| Your objective |
In the entries below, find each line bearing the string "errors" and copy it.

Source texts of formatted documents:
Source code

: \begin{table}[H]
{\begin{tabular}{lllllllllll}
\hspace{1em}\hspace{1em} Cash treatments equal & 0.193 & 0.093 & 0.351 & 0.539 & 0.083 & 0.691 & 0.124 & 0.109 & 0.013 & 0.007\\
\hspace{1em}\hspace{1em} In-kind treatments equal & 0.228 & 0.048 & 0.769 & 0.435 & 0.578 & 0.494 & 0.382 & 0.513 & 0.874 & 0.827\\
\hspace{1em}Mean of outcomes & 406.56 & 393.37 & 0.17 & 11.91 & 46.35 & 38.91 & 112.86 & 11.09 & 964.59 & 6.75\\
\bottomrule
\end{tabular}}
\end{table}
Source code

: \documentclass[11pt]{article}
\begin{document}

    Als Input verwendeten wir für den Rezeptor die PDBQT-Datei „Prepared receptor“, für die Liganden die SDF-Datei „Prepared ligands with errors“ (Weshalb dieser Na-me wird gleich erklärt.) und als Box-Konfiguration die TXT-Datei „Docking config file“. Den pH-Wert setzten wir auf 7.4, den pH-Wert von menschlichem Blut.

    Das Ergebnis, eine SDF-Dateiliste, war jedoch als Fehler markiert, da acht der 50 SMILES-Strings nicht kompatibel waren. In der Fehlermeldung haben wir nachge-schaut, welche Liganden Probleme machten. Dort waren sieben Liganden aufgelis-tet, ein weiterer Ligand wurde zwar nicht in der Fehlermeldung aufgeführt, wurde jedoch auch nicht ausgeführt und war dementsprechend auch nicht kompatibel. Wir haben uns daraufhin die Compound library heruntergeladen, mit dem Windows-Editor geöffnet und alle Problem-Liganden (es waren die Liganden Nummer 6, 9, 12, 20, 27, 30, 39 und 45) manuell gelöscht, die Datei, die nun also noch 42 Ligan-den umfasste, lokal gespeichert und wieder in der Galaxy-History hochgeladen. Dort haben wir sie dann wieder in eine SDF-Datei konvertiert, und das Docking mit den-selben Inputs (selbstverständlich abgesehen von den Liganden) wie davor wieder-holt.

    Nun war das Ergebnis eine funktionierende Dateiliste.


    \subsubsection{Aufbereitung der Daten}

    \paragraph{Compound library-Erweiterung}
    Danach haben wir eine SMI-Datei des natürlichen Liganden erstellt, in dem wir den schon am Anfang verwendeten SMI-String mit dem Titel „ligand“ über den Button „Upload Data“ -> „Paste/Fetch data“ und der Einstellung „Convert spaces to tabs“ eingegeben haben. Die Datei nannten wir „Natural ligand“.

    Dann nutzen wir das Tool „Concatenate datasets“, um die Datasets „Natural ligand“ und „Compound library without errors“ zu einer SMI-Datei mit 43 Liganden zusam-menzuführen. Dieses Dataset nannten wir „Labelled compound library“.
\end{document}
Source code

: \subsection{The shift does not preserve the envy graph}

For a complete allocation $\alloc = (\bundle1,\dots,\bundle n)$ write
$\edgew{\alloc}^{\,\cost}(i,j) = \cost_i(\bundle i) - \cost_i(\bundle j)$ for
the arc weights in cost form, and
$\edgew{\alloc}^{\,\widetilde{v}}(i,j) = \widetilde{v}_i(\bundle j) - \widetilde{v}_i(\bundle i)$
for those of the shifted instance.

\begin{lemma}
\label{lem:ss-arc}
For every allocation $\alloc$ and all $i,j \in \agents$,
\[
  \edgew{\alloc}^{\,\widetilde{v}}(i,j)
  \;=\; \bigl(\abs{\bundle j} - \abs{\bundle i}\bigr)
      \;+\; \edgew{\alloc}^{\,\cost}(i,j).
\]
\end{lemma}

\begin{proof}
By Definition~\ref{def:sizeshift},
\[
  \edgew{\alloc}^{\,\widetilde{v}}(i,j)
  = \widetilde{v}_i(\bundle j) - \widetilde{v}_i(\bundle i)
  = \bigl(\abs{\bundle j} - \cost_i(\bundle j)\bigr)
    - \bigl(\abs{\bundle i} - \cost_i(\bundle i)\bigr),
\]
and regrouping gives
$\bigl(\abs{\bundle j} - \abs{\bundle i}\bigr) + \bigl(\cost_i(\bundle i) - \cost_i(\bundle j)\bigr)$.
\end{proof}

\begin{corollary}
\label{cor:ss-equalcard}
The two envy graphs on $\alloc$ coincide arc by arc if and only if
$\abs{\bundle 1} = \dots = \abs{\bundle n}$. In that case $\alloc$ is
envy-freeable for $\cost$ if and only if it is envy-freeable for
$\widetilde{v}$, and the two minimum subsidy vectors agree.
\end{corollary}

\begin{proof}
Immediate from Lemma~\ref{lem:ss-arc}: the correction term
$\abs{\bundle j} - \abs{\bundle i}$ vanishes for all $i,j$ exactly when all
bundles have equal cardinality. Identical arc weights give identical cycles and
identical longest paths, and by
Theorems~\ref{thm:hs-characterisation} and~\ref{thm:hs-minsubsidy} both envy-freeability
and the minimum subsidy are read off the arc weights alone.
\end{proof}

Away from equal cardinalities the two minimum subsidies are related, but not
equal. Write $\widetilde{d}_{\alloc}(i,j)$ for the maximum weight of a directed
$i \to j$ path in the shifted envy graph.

| Your solution |
    Als Input verwendeten wir für den Rezeptor die PDBQT-Datei „Prepared receptor“, für die Liganden die SDF-Datei „Prepared ligands with errors“ (Weshalb dieser Na-me wird gleich erklärt.) und als Box-Konfiguration die TXT-Datei „Docking config file“. Den pH-Wert setzten wir auf 7.4, den pH-Wert von menschlichem Blut.
    Dann nutzen wir das Tool „Concatenate datasets“, um die Datasets „Natural ligand“ und „Compound library without errors“ zu einer SMI-Datei mit 43 Liganden zusam-menzuführen. Dieses Dataset nannten wir „Labelled compound library“.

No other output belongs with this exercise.